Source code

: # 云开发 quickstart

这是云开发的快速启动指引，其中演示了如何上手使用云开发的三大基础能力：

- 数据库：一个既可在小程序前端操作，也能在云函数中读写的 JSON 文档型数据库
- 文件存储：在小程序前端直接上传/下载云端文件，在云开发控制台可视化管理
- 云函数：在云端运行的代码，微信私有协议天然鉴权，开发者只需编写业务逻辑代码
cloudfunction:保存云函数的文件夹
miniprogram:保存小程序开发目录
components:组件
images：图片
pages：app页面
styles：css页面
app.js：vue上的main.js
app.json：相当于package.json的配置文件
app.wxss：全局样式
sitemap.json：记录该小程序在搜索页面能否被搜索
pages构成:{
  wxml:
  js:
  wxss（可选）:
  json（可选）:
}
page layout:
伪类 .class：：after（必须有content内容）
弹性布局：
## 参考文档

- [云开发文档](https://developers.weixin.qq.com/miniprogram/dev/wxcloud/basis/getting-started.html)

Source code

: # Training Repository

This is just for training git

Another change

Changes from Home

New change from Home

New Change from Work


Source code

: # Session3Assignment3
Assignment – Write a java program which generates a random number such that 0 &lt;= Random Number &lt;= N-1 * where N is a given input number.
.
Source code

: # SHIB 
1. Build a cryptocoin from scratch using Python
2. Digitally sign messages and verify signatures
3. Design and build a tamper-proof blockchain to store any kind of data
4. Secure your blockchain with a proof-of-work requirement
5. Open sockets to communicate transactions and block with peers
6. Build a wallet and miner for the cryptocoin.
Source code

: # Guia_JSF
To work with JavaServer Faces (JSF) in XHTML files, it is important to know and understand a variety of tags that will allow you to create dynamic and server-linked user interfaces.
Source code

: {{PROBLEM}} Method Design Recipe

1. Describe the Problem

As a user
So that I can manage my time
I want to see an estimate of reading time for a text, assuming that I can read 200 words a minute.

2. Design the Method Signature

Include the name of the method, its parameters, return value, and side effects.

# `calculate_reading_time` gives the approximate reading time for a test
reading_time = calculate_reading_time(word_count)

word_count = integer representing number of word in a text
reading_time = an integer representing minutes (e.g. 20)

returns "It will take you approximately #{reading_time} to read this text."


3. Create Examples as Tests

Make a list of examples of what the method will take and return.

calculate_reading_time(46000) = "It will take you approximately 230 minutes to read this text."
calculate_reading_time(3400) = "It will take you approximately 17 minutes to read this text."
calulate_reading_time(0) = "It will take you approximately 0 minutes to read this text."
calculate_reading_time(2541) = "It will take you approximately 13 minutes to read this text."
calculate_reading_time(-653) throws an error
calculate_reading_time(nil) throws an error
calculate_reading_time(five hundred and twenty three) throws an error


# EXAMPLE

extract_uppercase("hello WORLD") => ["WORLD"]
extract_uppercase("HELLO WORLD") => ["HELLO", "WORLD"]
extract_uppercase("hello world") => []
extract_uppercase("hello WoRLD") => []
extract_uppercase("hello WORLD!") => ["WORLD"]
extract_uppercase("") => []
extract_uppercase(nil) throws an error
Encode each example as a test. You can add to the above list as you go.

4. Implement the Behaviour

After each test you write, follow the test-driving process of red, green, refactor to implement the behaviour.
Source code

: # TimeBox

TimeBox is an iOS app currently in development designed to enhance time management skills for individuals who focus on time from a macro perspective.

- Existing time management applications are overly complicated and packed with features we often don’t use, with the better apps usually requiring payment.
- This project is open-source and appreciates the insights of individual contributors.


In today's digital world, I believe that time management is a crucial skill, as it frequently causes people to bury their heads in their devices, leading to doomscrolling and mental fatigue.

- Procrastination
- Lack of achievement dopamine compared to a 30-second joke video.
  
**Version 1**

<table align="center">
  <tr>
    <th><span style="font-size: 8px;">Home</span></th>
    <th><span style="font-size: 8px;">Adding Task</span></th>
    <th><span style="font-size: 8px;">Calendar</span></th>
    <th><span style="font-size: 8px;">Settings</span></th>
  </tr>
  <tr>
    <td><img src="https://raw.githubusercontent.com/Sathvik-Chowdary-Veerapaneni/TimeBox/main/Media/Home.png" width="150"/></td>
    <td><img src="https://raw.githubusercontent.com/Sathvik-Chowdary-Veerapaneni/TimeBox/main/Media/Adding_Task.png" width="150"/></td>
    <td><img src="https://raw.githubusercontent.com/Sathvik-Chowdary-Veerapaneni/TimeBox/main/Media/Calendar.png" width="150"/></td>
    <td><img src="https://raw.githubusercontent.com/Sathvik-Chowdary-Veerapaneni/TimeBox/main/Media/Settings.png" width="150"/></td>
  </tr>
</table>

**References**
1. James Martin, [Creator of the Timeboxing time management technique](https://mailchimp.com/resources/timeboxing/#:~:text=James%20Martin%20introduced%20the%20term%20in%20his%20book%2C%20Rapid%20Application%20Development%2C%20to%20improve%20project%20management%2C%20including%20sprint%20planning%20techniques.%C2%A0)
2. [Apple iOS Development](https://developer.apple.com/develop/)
▬▬▬▬▬▬▬▬▬▬
Each line of the listing that contains the word "number" must be copied.

Assignment – Write a java program which generates a random number such that 0 &lt;= Random Number &lt;= N-1 * where N is a given input number.
word_count = integer representing number of word in a text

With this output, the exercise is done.